Luther grins. “We have a proposition to make.” Then, as if worried he has been too familiar, “I mean, about work, about maybe doing some work for us. As an artist.”
There is a boisterous family behind her deciding on flavors. She smiles and shrugs. “I’ll be around.”
“Great,” he says. “Great!” And then the family is giving him their requests.
Engaged by curiosity, she doesn’t mind sitting at the narrow counter shelf at the back of the room. She feels as if last night’s work, last night’s idea, has turned a switch, shunted a trolley from a siding to the street, set her running back on the tracks of her life. A happy feeling, but precarious: it is, after all, only an idea. Even good ideas sometimes die. But this idea inside her head has met its reflection (perhaps) in the ideas of the ice cream family, and this, she feels, is a hopeful thing. Hope, like inspiration, is fragile, and she tries to think of other things while she eats her ice cream and waits for Luther’s dad.
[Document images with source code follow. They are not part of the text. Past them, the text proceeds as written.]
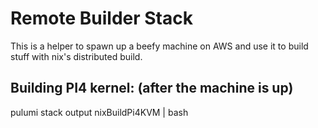 # Remote Builder Stack

This is a helper to spawn up a beefy machine on AWS and use it to build stuff
with nix's distributed build.

## Building PI4 kernel: (after the machine is up)
pulumi stack output nixBuildPi4KVM | bash

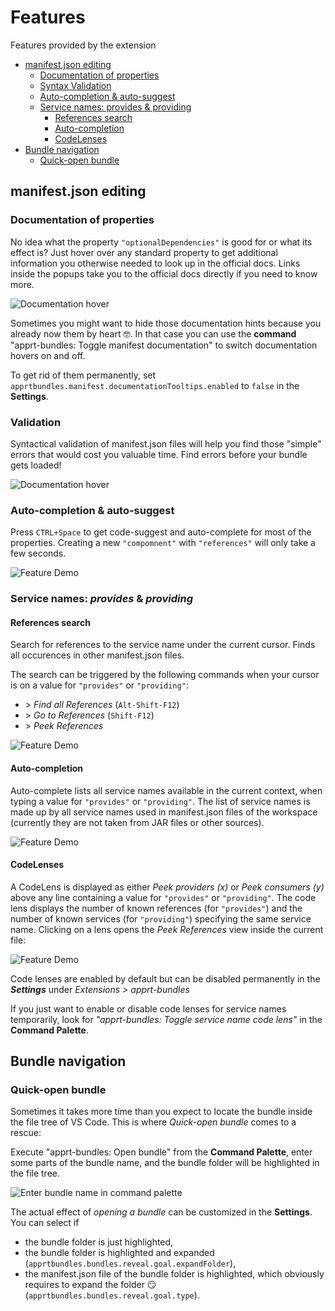 # Features

Features provided by the extension

* [manifest.json editing](#manifestjson-editing)
    * [Documentation of properties](#documentation-of-properties)
    * [Syntax Validation](#validation)
    * [Auto-completion & auto-suggest](#auto-completion--auto-suggest)
    * [Service names: provides & providing](#service-names-provides--providing)
        * [References search](#references-search)
        * [Auto-completion](#auto-completion)
        * [CodeLenses](#codelenses)
* [Bundle navigation](#bundle-navigation)
    * [Quick-open bundle](#quick-open-bundle)

## manifest.json editing

### Documentation of properties

No idea what the property `"optionalDependencies"` is good for or what its effect is?
Just hover over any standard property to get additional information you otherwise needed to look up in the official docs.
Links inside the popups take you to the official docs directly if you need to know more.

![Documentation hover](images/feature_manifest_doc.png)

Sometimes you might want to hide those documentation hints because you already now them by heart :nerd_face:.
In that case you can use the **command** "apprt-bundles: Toggle manifest documentation" to switch documentation hovers on and off.

To get rid of them permanently, set `apprtbundles.manifest.documentationTooltips.enabled` to `false` in the **Settings**.


### Validation

Syntactical validation of manifest.json files will help you find those "simple" errors that would cost you valuable time.
Find errors before your bundle gets loaded!

![Documentation hover](images/feature_manifest_validation.png)

### Auto-completion & auto-suggest

Press `CTRL+Space` to get code-suggest and auto-complete for most of the properties.
Creating a new `"compomnent"` with `"references"` will only take a few seconds.

![Feature Demo](images/demo.gif)

### Service names: _provides_ & _providing_

#### References search

Search for references to the service name under the current cursor.
Finds all occurences in other manifest.json files.

The search can be triggered by the following commands when your cursor is on a value for `"provides"` or `"providing"`:

* \> _Find all References_ (`Alt-Shift-F12`)
* \> _Go to References_ (`Shift-F12`)
* \> _Peek References_

![Feature Demo](images/feature_servicename_references.gif)

#### Auto-completion

Auto-complete lists all service names available in the current context, when typing a value for `"provides"` or `"providing"`.
The list of service names is made up by all service names used in manifest.json files of the workspace (currently they are not taken from JAR files or other sources).

![Feature Demo](images/feature_servicename_completion.gif)

#### CodeLenses

A CodeLens is displayed as either *Peek providers (x)* or *Peek consumers (y)* above any line containing a value for `"provides"` or `"providing"`.
The code lens displays the number of known references (for `"provides"`) and the number of known services (for `"providing"`) specifying the same service name.
Clicking on a lens opens the *Peek References* view inside the current file:

![Feature Demo](images/feature_servicename_codelens.gif)

Code lenses are enabled by default but can be disabled permanently in the ***Settings*** under _Extensions > apprt-bundles_

If you just want to enable or disable code lenses for service names temporarily, look for *"apprt-bundles: Toggle service name code lens"* in the **Command Palette**. 

## Bundle navigation

### Quick-open bundle
Sometimes it takes more time than you expect to locate the bundle inside the file tree of VS Code. This is where *Quick-open bundle* comes to a rescue:

Execute "apprt-bundles: Open bundle" from the **Command Palette**, enter some parts of the bundle name, and the bundle folder will be highlighted in the file tree.

![Enter bundle name in command palette](images/feature_bundle_open02.png)

The actual effect of *opening a bundle* can be customized in the **Settings**.
You can select if
* the bundle folder is just highlighted,
* the bundle folder is highlighted and expanded (`apprtbundles.bundles.reveal.goal.expandFolder`),
* the manifest.json file of the bundle folder is highlighted, which obviously requires to expand the folder :smirk: (`apprtbundles.bundles.reveal.goal.type`).
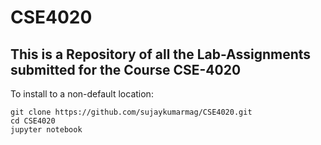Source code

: # CSE4020

## This is a Repository of all the Lab-Assignments submitted for the Course CSE-4020


To install to a non-default location:

    git clone https://github.com/sujaykumarmag/CSE4020.git
    cd CSE4020
    jupyter notebook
He arrives not long after she has finished her bowl. The store has emptied a little, and after a brief word with his son he comes around the counter and suggests she join him at a table. He says his name is Edward Grant. “Call me Ed.”
“Manon.”
“That’s French, isn’t it?”
She nods.
“I’ve got a cousin in New Orleans.” He shrugs that aside. “Anyway, about this proposition. We’ve been working to expand our catering business, but we haven’t had much to spare for advertising. Word of mouth is pretty good for the kind of business we do, but lately I’ve thought even just pamphlets we could hand around would be good. I know Luther said you’re a real artist, so I hope I’m not insulting you by asking. I just thought how everyone can use whatever work they can get these days.”
“I could use the work. I mean, I’d be happy to, only I don’t know much about graphic design,” Manon says regretfully. “That’s computer stuff, and I’m pretty ignorant.”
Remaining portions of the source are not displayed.